-- Material for the task follows --
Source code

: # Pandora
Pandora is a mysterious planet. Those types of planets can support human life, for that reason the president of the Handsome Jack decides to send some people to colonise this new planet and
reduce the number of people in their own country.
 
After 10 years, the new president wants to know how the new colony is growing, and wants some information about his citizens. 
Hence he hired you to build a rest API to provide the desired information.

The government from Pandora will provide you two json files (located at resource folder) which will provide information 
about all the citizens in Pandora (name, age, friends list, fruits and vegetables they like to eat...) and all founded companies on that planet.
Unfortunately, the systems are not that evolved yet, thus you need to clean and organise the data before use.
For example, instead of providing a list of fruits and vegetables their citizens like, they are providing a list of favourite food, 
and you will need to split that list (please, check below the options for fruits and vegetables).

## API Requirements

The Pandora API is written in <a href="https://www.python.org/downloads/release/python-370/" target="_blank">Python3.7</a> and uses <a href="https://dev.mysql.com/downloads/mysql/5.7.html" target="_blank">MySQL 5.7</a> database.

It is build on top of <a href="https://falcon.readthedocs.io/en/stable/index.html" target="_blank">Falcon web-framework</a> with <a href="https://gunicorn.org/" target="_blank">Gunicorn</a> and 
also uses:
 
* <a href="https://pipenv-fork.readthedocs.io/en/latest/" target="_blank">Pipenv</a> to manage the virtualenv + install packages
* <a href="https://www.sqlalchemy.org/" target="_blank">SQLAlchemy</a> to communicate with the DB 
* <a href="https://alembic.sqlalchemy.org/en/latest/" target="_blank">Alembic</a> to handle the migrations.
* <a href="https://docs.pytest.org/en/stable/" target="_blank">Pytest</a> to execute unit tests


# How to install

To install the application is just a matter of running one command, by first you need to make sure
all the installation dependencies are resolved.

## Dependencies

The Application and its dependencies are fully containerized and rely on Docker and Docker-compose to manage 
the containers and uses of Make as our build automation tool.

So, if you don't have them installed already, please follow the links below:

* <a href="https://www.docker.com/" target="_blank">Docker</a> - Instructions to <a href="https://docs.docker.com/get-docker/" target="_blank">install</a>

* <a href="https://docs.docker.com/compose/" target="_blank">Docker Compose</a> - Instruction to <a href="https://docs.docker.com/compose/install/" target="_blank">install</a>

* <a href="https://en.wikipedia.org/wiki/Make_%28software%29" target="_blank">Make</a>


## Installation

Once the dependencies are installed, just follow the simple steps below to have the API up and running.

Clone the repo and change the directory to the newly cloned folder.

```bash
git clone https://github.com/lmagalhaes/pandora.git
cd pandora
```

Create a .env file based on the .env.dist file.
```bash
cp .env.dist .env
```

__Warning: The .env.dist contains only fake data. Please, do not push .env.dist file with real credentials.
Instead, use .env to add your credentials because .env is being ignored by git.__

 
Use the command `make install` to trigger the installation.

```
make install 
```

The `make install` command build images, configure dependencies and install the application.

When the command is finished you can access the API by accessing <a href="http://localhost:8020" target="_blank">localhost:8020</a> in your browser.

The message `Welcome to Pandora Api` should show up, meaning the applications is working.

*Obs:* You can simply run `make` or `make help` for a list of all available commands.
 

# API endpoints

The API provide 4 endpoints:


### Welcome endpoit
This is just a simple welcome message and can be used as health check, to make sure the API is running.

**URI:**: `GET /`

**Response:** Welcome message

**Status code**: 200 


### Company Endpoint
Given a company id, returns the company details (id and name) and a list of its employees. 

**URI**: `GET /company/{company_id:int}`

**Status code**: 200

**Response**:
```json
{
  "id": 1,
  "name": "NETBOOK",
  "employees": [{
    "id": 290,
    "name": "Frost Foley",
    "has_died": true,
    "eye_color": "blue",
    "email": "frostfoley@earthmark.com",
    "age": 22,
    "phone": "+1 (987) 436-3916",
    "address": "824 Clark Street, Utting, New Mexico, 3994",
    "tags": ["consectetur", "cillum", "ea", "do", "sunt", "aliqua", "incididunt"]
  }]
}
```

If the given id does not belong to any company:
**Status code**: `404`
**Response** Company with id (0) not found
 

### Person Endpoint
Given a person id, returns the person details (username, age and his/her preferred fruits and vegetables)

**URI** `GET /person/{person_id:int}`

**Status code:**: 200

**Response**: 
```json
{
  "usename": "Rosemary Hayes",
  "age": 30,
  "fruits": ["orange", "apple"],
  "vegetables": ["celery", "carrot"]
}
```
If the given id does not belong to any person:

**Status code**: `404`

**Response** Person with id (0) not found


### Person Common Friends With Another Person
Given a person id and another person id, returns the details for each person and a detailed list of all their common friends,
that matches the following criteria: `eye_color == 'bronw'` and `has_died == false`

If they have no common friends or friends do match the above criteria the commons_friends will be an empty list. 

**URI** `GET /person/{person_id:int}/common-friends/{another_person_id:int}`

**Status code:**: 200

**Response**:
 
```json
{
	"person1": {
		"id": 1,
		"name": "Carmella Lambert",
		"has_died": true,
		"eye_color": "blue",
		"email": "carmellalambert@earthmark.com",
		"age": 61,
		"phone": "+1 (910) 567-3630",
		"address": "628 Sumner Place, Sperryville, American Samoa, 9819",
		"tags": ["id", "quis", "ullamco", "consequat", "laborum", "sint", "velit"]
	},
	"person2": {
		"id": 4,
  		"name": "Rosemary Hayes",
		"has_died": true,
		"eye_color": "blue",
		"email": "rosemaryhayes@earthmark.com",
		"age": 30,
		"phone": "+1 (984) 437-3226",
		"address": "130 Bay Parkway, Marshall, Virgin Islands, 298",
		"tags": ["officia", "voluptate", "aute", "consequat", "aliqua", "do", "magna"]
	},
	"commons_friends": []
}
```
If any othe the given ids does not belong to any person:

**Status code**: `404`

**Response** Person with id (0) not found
-- Material for the task concluded --
-- Material for the task follows --
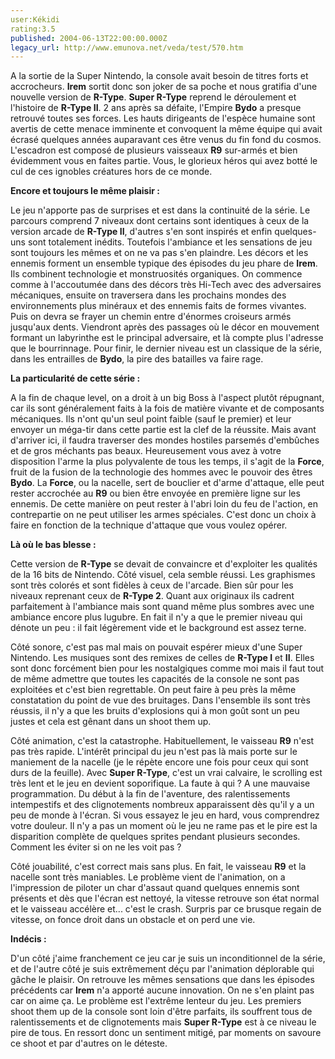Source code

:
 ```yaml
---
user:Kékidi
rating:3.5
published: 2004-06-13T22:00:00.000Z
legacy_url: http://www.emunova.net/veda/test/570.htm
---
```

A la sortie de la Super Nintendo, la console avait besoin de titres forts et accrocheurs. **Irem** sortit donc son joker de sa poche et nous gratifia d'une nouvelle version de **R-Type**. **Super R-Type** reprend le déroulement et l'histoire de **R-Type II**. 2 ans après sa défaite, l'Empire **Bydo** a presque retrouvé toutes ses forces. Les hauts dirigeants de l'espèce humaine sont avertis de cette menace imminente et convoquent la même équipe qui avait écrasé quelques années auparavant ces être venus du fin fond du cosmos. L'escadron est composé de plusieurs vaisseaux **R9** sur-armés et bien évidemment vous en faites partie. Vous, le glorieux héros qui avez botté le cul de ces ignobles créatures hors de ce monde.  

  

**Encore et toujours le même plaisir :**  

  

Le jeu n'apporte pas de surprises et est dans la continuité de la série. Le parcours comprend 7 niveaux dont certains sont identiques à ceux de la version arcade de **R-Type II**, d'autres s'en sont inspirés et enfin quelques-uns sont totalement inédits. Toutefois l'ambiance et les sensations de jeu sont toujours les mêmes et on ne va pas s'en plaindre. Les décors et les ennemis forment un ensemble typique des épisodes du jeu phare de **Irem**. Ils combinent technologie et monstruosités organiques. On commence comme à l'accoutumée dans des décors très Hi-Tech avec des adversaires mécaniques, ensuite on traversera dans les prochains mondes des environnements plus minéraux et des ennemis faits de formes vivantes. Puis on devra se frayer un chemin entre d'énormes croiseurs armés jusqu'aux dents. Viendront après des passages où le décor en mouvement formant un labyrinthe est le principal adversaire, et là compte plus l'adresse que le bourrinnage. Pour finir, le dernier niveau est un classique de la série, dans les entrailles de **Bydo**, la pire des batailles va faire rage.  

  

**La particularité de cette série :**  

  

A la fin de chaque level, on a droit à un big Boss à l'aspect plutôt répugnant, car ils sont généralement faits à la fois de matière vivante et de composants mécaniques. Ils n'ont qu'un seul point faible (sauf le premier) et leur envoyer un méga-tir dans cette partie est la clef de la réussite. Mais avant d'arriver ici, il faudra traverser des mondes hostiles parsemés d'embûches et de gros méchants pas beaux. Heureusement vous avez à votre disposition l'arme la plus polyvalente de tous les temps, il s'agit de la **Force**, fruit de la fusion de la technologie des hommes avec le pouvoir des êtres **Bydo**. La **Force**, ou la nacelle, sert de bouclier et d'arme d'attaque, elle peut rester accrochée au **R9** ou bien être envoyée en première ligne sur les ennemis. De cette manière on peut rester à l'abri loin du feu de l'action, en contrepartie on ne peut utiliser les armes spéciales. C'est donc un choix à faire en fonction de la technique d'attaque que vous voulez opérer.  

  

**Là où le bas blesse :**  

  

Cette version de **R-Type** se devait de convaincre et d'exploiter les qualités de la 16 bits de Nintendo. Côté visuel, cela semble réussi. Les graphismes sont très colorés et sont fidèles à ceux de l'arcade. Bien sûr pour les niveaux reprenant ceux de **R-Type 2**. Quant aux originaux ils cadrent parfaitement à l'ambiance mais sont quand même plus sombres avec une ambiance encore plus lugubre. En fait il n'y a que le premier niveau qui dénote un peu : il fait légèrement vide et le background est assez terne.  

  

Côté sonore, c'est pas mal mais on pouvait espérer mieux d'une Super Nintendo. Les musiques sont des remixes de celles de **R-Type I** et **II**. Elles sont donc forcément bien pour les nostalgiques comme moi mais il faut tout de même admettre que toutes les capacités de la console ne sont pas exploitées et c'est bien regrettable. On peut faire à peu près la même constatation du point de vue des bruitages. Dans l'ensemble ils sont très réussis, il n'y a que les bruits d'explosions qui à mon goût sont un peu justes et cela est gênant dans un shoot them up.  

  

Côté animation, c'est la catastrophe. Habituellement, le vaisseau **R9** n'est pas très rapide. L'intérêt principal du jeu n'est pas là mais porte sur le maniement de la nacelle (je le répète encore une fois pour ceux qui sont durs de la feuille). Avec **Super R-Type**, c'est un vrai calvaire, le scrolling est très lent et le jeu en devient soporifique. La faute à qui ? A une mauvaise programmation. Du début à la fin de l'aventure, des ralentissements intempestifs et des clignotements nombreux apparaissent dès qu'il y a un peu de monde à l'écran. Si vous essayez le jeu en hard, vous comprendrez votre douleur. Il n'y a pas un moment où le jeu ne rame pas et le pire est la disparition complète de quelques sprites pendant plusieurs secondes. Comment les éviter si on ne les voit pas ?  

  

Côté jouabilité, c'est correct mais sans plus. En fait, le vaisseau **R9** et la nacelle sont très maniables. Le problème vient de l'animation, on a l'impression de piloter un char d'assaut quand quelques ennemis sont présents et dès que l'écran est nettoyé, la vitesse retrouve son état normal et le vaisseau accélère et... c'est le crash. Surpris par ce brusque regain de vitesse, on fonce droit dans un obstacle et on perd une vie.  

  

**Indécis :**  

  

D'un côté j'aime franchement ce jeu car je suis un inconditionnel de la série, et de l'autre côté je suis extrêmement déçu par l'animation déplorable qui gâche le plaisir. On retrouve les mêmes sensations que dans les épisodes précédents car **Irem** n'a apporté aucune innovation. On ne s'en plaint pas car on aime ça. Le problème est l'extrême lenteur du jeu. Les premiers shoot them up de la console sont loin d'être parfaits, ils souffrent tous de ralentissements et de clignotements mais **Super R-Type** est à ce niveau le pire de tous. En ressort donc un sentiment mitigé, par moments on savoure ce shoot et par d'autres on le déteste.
-- Material for the task concluded --
-- Material for the task follows --
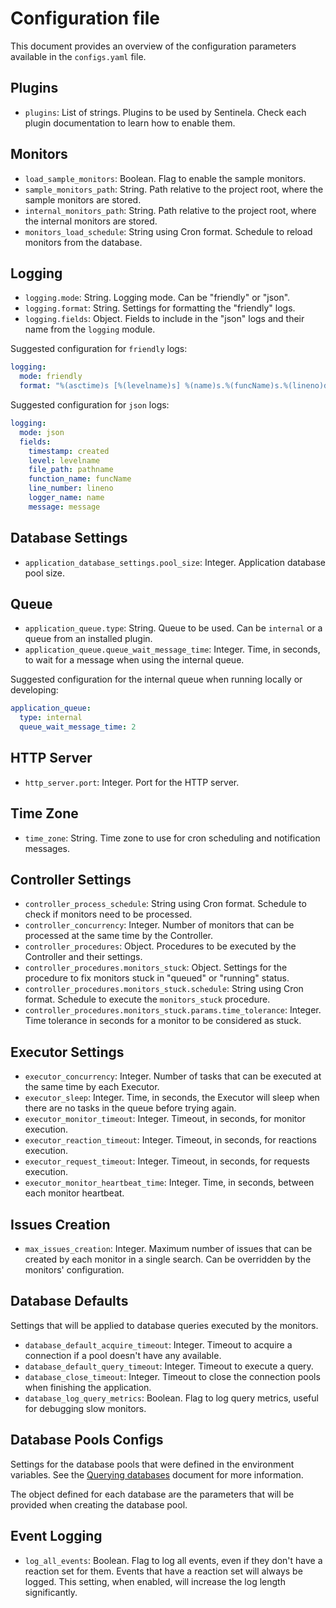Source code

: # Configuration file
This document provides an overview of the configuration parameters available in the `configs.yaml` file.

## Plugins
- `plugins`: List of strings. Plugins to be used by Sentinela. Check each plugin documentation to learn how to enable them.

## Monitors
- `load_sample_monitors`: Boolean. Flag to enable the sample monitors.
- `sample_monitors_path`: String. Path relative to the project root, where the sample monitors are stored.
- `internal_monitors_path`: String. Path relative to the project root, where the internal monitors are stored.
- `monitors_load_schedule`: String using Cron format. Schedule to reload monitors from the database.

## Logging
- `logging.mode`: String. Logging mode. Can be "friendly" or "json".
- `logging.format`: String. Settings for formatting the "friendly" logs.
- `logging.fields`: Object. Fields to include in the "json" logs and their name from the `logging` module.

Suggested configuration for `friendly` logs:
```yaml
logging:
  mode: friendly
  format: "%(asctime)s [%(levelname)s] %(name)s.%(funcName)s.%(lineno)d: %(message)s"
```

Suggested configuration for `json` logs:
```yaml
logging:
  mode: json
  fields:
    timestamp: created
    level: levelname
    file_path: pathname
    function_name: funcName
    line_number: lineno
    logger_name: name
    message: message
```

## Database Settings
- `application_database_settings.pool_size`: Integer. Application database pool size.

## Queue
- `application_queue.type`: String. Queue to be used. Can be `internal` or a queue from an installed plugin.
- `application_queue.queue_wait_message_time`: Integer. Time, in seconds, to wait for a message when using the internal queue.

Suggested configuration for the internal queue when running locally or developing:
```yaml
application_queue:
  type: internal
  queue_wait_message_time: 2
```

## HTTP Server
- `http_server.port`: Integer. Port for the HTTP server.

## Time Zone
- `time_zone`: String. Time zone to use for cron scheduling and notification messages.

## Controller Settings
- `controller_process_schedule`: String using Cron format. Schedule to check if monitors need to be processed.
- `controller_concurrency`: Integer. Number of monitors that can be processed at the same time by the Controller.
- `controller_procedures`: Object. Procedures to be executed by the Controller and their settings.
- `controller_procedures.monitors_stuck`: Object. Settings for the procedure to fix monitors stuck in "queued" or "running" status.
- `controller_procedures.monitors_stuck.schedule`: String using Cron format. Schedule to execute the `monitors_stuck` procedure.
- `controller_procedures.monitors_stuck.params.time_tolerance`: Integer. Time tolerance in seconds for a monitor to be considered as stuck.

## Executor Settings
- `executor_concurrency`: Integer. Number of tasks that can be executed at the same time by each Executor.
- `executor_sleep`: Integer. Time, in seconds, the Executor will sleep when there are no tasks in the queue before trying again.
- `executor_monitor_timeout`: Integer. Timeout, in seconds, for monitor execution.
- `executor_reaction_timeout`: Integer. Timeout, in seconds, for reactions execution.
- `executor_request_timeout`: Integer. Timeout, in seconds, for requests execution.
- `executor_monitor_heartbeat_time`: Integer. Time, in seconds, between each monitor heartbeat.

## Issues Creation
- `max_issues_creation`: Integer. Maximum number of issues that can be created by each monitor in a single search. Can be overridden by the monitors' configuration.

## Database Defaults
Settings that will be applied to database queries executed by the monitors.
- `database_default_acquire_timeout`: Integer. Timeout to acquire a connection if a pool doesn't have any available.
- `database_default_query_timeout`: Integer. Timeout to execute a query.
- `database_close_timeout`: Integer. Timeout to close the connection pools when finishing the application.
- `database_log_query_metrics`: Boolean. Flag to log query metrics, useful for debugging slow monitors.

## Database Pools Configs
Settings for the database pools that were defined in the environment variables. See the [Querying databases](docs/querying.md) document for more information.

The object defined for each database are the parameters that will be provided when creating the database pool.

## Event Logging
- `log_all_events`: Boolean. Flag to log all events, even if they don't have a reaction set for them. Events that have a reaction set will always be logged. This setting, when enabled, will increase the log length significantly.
-- Material for the task concluded --
◆ What is required ◆
Among the lines above, show every one that contains the string "internal".

◆ Response to the exercise ◆
- `internal_monitors_path`: String. Path relative to the project root, where the internal monitors are stored.
- `application_queue.type`: String. Queue to be used. Can be `internal` or a queue from an installed plugin.
- `application_queue.queue_wait_message_time`: Integer. Time, in seconds, to wait for a message when using the internal queue.
Suggested configuration for the internal queue when running locally or developing:
  type: internal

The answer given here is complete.